NEL corso delle attività cliniche svolte nel nostro ospedale durante il lockdown, nel periodo di marzo- settembre 2020 ci siamo resi conto che il numero dei piccoli pazienti con pubertà precoce o anticipata si è più che raddoppiato rispetto allo stesso periodo del 2019. La pubertà precoce – che rientra nell’ambito delle malattie rare, con un’incidenza di 0,1-0,6% nella popolazione generale – in base alla definizione clinica, è caratterizzata da bambine che hanno iniziato la pubertà prima degli 8 anni e maschi di età inferiore ai 9 anni che presentano i primi segni di sviluppo puberale. Nella pubertà precoce il bambino inizia a trasformarsi in adulto troppo presto, con l’accelerazione dello sviluppo dei caratteri sessuali e una rapida chiusura delle cartilagini di accrescimento. Per effetto di questo processo, i bambini crescono velocemente in altezza, ma da adulti raggiungono una statura inferiore alla media, per la rapida fine della pubertà.

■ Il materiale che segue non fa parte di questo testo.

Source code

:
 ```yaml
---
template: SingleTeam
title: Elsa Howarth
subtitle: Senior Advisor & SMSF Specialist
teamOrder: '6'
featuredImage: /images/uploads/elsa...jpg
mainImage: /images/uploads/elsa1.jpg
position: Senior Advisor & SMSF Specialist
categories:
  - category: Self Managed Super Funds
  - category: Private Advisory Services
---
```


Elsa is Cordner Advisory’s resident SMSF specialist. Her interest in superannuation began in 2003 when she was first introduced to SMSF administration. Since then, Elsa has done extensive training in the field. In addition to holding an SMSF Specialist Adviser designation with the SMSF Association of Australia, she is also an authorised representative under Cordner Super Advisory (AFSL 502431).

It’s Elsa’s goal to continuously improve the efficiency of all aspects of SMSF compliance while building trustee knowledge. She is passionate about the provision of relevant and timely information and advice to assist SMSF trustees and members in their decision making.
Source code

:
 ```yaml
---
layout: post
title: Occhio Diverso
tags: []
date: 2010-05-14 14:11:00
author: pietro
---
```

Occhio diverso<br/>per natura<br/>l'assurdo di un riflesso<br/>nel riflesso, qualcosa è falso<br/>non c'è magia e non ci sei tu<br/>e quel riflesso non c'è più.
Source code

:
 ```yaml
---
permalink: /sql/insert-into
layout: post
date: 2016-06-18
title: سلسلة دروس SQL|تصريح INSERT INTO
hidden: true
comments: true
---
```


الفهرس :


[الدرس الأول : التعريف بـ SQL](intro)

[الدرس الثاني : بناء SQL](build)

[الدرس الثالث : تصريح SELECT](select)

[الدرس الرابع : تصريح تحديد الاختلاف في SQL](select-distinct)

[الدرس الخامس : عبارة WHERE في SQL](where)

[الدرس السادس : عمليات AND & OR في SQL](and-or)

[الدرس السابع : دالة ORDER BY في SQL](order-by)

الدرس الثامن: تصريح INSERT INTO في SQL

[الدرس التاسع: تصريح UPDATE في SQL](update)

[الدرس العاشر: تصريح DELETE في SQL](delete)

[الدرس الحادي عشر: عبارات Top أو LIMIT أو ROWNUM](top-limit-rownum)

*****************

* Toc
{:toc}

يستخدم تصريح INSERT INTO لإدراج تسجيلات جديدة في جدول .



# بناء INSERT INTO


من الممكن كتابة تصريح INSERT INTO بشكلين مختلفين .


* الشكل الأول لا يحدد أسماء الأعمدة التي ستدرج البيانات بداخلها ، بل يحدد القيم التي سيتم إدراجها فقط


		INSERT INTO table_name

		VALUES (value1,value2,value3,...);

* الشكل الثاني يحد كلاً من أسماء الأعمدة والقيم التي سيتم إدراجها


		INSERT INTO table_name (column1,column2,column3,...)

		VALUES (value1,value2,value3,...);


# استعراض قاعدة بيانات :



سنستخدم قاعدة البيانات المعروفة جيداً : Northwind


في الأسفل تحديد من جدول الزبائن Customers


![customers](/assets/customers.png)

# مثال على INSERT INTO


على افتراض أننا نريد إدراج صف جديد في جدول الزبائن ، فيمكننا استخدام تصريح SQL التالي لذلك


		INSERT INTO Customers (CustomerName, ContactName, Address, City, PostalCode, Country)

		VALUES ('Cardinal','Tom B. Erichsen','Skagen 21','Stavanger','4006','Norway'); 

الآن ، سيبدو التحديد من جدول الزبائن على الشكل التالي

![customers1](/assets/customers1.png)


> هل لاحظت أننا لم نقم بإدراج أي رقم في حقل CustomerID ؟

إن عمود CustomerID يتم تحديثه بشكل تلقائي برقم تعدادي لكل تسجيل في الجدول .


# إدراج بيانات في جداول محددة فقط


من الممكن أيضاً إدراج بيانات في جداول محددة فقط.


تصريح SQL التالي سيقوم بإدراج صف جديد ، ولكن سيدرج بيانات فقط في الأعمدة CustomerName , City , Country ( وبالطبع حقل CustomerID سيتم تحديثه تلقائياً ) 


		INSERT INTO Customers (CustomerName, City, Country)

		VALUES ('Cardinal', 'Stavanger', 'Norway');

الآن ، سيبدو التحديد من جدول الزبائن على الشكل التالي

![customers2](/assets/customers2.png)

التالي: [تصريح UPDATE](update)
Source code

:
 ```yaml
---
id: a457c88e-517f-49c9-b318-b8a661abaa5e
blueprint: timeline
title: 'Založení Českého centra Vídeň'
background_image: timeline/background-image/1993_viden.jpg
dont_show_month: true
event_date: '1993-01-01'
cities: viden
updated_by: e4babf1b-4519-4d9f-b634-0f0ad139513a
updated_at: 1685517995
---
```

La sproporzione dei numeri nei due anni è stata molto evidente Nel periodo marzo-settembre 2019 i pazienti che presentavano un anticipo puberale o una pubertà precoce sono stati 93 (87 femmine e 6 maschi); nello stesso periodo del 2020 sono stati rilevati 224 pazienti (215 femmine e 9 maschi). Anche negli anni 2017 e 2018 il numero è stato nettamente inferiore al 2020 (80 e 90 casi, rispettivamente). Le cause che determinano l’insorgere dello sviluppo puberale non sono state completamente chiarite e le influenze che possono determinare l’inizio della pubertà vanno da particolari mutazioni genetiche alla presenza di eccesso ponderale, dagli inquinanti definiti come interferenti endocrini alla ridotta attività fisica. Così aver riscontrato un elevato numero di diagnosi di pubertà precoce ci ha stimolato a indagare sui fenomeni scatenanti che possono essere stati presenti nel periodo del lockdown.

L’ipotesi è che alla base ci sia stata una combinazione di fattori coincidenti: modifiche dello stile di vita (scarsa attività fisica), modifiche dell’alimentazione e uso prolungato di pc e tablet (per seguire la scuola). Nel frattempo è iniziata la seconda fase della ricerca a cui partecipano i Centri di Endocrinologia Pediatrica di Genova, Cagliari e Napoli. Attraverso interviste ai genitori si stanno preparando dati che permetteranno di avere punteggi da confrontare. Poi si analizzeranno eventuali correlazioni fra i cambiamenti di stile di vita e incremento dell’attività di particolari sistemi endocrini.